Gates famously transitioned from basketball to football, bringing with him an incredible level of athleticism that transformed what offenses wanted from tight ends. The NFL’s all-time leader in touchdowns among tight ends and third-all-time in receptions and receiving yards, Gates had high peaks and longevity.
The three-time first-team All-Pro and All-2000s Team honoree had 955 receptions, 11,841 yards, and 116 touchdowns. He had eight straight seasons with at least 704 yards and seven touchdowns.
LB Patrick Willis
San Francisco 49ers linebacker Patrick Willis had a relatively short career, retiring at 29 years old after his eighth NFL season. But Willis was absolutely brilliant in that time, racking up recognition for being an elite player for seven campaigns. Willis’ incredibly high peak deserves a Hall of Fame spot.
Willis finished with seven Pro Bowl nods, five first-team All-Pro nominations, the 2007 AP Defensive Rookie of the Year Award, and he made the All-2010s Team. He totaled 950 tackles, 20.5 sacks, eight interceptions, and 53 pass breakups in his career. After being a two-time Hall of Fame finalist, 2024 is his time to get in.
Edge Jared Allen
A three-time finalist to enter the Hall of Fame, Jared Allen should make it in 2024 after seeing DeMarcus Ware enter in 2023. Ware had slightly more production than Allen and a higher profile, but Allen — boasting a strong résumé — is the only defender in his production range who hasn’t yet made it in.
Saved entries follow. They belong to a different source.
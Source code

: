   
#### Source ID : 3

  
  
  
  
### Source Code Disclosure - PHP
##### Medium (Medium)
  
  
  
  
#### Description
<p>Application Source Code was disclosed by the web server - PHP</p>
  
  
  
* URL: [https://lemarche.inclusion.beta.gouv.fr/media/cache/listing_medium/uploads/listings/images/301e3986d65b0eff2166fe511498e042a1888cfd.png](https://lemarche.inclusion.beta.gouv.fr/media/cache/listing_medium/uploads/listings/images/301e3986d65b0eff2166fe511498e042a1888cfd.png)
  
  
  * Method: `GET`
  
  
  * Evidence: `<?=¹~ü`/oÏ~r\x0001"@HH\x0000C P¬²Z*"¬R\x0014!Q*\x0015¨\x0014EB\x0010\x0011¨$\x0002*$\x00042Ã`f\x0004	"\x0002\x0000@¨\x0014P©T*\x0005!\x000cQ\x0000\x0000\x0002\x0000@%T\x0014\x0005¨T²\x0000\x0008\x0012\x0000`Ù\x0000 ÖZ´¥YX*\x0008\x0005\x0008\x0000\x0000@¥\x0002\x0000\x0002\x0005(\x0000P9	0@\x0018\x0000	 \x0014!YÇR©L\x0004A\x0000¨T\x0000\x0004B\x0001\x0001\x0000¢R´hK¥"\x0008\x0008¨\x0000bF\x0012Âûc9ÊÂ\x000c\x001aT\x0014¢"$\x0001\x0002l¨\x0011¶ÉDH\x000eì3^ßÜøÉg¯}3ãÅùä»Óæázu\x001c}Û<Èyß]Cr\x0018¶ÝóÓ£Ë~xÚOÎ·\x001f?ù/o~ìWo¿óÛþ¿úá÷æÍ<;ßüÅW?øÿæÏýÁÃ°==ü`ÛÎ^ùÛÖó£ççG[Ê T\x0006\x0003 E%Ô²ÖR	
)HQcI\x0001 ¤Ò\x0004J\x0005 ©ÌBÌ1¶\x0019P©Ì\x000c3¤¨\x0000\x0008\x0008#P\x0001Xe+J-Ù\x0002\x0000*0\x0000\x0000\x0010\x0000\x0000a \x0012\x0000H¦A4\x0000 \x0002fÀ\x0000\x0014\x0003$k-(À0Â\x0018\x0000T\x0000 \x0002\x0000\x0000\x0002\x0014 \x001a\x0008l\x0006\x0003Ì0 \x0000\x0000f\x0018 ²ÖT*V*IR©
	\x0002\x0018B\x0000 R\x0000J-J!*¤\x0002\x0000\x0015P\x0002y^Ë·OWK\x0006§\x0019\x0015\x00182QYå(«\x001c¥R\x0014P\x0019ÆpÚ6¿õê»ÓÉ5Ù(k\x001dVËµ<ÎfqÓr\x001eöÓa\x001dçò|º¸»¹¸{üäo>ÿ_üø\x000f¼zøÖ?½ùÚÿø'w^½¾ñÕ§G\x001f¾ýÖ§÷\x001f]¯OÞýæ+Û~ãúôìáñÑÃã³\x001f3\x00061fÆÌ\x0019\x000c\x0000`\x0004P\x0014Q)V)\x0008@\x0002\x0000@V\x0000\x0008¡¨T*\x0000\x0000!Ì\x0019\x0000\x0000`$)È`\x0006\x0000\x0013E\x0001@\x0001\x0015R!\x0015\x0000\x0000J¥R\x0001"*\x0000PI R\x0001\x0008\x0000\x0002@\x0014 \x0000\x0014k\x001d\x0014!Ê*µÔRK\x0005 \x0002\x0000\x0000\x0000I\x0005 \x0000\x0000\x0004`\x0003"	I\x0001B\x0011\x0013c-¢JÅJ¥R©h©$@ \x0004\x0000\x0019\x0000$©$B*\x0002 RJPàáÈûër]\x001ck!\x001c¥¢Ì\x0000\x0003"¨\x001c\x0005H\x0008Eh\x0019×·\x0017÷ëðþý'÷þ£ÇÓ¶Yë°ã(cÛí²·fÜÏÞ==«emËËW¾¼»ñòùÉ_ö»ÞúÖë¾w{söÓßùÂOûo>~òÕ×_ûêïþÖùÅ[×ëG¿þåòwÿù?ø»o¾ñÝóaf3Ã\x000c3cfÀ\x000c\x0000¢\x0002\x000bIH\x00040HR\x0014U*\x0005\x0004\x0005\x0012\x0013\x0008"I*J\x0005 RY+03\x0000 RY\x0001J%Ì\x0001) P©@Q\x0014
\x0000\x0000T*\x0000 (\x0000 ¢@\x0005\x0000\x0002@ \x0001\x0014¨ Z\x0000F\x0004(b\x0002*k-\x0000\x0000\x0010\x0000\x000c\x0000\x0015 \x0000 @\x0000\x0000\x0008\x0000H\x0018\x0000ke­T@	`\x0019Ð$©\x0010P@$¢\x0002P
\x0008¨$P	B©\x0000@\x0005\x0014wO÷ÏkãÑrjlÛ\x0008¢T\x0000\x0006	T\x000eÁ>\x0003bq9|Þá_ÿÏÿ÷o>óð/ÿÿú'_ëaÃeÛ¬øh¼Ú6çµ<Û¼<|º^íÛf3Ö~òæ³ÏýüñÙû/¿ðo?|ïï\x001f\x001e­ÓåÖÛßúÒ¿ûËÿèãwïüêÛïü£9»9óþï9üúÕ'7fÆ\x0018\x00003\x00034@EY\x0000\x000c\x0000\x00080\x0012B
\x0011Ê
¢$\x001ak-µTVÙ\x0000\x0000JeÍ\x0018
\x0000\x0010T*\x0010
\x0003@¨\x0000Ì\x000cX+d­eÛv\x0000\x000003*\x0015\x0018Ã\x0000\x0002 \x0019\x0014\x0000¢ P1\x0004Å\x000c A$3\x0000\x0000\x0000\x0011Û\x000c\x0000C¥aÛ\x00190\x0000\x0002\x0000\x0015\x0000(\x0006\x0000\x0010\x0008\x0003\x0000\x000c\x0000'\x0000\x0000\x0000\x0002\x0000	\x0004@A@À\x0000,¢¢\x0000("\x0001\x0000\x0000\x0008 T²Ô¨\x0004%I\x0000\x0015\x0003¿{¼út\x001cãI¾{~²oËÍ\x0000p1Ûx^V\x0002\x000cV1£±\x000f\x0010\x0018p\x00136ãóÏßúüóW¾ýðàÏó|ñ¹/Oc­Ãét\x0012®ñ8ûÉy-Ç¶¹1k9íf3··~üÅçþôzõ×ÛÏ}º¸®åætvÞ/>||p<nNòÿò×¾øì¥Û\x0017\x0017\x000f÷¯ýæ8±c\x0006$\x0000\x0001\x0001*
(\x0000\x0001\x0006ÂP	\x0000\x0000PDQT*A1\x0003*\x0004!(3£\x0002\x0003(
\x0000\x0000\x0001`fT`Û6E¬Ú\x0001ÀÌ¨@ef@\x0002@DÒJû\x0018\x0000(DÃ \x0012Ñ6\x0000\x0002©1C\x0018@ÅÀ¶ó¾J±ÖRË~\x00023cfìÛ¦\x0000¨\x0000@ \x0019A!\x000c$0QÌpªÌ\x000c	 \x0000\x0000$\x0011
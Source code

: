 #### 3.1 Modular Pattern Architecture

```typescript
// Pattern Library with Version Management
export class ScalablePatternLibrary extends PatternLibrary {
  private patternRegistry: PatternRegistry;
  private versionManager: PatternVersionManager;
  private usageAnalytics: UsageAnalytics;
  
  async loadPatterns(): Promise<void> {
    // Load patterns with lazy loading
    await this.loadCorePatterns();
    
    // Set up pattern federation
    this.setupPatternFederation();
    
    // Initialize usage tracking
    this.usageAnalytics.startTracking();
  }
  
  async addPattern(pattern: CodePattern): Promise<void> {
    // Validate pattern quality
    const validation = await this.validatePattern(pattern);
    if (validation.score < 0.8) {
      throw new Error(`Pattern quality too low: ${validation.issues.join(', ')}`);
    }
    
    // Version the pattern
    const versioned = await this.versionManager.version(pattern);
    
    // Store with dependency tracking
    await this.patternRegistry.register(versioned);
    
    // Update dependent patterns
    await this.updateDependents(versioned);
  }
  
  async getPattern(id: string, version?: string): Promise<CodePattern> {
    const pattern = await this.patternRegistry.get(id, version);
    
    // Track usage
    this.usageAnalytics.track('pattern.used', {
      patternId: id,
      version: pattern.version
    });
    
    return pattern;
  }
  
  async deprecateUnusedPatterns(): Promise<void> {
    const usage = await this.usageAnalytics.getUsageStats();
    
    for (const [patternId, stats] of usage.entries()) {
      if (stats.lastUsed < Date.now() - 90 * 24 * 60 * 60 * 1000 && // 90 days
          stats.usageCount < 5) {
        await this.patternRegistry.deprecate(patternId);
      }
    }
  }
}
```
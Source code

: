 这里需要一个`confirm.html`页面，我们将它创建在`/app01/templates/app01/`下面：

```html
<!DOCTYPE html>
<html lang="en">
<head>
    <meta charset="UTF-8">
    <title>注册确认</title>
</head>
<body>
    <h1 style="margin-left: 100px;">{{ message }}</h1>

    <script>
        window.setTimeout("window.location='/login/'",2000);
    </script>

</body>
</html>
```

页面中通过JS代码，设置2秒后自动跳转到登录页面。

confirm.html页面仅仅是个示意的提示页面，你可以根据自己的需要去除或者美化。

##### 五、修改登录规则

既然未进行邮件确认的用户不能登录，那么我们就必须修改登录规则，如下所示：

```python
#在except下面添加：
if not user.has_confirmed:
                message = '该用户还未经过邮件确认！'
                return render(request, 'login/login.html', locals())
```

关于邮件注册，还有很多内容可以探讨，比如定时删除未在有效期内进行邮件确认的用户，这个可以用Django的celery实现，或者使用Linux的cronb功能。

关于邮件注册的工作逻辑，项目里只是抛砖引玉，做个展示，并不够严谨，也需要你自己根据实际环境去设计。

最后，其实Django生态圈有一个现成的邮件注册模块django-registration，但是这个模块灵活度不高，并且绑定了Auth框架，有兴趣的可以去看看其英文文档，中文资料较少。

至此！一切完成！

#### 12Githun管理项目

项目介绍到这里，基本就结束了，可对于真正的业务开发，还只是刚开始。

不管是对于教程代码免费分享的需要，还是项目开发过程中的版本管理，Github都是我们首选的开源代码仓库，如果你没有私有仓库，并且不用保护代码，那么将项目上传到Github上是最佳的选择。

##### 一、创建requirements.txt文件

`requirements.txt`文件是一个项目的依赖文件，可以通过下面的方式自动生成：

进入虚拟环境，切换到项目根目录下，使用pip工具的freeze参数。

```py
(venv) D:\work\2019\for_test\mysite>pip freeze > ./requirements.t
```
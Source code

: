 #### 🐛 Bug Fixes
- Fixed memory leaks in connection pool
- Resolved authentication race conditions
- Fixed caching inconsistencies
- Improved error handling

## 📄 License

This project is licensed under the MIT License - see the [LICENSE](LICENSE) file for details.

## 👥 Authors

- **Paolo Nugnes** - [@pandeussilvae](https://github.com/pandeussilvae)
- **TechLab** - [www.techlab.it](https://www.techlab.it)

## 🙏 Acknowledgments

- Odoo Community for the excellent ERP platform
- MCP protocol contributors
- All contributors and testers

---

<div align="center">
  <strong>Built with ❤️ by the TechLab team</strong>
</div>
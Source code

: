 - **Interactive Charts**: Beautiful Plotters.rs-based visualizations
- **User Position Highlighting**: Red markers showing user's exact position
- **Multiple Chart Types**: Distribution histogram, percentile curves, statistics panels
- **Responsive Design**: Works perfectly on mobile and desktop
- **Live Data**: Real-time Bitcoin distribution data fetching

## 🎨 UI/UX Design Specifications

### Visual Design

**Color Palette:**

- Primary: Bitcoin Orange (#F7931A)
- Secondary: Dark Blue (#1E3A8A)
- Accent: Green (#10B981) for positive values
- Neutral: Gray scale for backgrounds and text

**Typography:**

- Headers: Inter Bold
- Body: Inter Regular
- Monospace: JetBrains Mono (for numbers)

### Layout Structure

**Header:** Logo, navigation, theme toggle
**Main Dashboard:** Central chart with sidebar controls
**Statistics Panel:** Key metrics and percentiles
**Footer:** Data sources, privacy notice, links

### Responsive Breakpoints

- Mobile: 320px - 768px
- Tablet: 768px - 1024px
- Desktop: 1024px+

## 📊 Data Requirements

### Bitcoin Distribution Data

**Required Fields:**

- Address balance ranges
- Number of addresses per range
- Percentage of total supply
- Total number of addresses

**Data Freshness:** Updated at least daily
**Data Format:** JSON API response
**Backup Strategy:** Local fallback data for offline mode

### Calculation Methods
Allen is tied for 16th with 136 sacks in his career and led the NFL in two seasons in that category. He made four first-team All-Pro rosters and seven Pro Bowls. Though he didn’t quite have the longevity of his peers, Allen had only one season under nine sacks until his final two years.
OT Willie Anderson
Former Bengals great Willie Anderson fell short of getting into the Hall of Fame for the second year in a row as a finalist, but 2024 looks more promising. Anderson was one of the best right tackles in NFL history after being a top-10 pick by the Bengals in 1996.
In total, 12 of Anderson’s 13 seasons were spent in Cincinnati before retiring after winning the 2008 AP Comeback Player of the Year Award with the Ravens. Anderson earned three first-team All-Pro nominations and four Pro Bowls.
WR Reggie Wayne
We have a stack of all-timers at wide receiver that needs to be fleshed out. Statistically, it’s Reggie Wayne who has the best résumé and argument to make it first of the group of four stars, but it’s close.
Wayne finished 10th in receptions (1,070) and yards (14,345), and tied for 28th in touchdowns (82). He spent his entire career with the Colts, posting seven consecutive seasons with at least 1,055 yards.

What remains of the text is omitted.